▸ WHAT YOU HAVE TO DO: All lines from the top of the records below through the line holding "1. Deberás crear", and only those, should be printed exactly, minus the pictures.

▸ THE RECORDS:
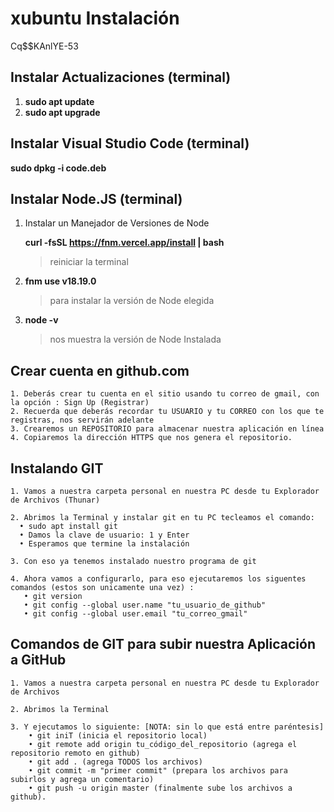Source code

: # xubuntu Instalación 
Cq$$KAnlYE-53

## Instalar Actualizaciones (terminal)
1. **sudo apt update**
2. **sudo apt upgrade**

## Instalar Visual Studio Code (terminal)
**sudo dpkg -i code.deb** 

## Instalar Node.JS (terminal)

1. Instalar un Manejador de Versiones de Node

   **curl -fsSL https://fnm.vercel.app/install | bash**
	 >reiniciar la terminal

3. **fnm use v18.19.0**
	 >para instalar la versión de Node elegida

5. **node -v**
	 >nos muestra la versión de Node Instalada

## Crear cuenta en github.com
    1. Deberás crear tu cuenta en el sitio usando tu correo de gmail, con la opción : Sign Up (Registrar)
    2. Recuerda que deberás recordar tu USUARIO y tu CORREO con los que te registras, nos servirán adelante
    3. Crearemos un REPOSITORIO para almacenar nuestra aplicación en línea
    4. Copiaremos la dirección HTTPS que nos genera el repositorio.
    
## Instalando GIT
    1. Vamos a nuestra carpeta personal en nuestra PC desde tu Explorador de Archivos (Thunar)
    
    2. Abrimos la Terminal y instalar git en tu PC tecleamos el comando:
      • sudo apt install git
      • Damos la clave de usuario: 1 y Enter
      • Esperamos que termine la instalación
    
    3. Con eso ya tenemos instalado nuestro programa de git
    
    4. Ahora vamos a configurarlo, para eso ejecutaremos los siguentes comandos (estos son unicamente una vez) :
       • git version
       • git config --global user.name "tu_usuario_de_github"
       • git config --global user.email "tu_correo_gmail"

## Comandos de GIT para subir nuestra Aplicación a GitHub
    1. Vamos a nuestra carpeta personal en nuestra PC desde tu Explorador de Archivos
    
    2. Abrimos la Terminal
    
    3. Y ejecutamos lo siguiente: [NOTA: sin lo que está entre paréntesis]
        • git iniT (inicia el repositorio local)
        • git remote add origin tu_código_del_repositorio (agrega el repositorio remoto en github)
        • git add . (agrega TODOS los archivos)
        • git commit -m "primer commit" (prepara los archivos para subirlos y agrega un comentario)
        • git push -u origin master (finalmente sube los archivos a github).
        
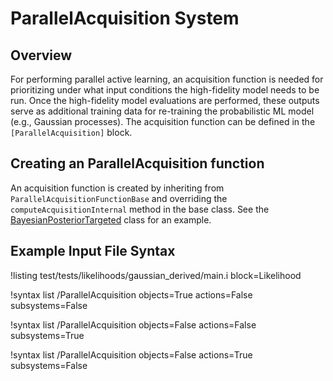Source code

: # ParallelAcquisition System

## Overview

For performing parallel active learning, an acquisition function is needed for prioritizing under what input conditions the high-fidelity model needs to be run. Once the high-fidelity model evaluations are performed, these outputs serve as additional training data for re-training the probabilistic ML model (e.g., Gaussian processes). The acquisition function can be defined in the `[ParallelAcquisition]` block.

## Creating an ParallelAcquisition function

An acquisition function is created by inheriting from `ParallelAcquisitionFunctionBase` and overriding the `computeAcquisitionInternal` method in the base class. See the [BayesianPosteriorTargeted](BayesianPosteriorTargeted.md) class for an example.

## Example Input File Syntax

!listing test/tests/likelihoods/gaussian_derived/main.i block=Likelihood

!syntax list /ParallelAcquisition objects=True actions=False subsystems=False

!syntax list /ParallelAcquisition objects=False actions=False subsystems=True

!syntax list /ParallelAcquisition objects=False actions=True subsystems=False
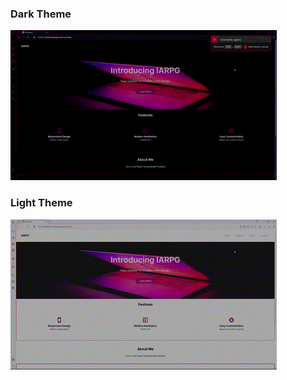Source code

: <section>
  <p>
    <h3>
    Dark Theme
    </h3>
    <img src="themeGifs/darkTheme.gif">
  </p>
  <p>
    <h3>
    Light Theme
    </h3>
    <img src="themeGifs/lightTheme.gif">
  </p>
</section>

▸ WRITTEN SOLUTION:
Source code

: # xubuntu Instalación 
Cq$$KAnlYE-53

## Instalar Actualizaciones (terminal)
1. **sudo apt update**
2. **sudo apt upgrade**

## Instalar Visual Studio Code (terminal)
**sudo dpkg -i code.deb** 

## Instalar Node.JS (terminal)

1. Instalar un Manejador de Versiones de Node

   **curl -fsSL https://fnm.vercel.app/install | bash**
	 >reiniciar la terminal

3. **fnm use v18.19.0**
	 >para instalar la versión de Node elegida

5. **node -v**
	 >nos muestra la versión de Node Instalada

## Crear cuenta en github.com
    1. Deberás crear tu cuenta en el sitio usando tu correo de gmail, con la opción : Sign Up (Registrar)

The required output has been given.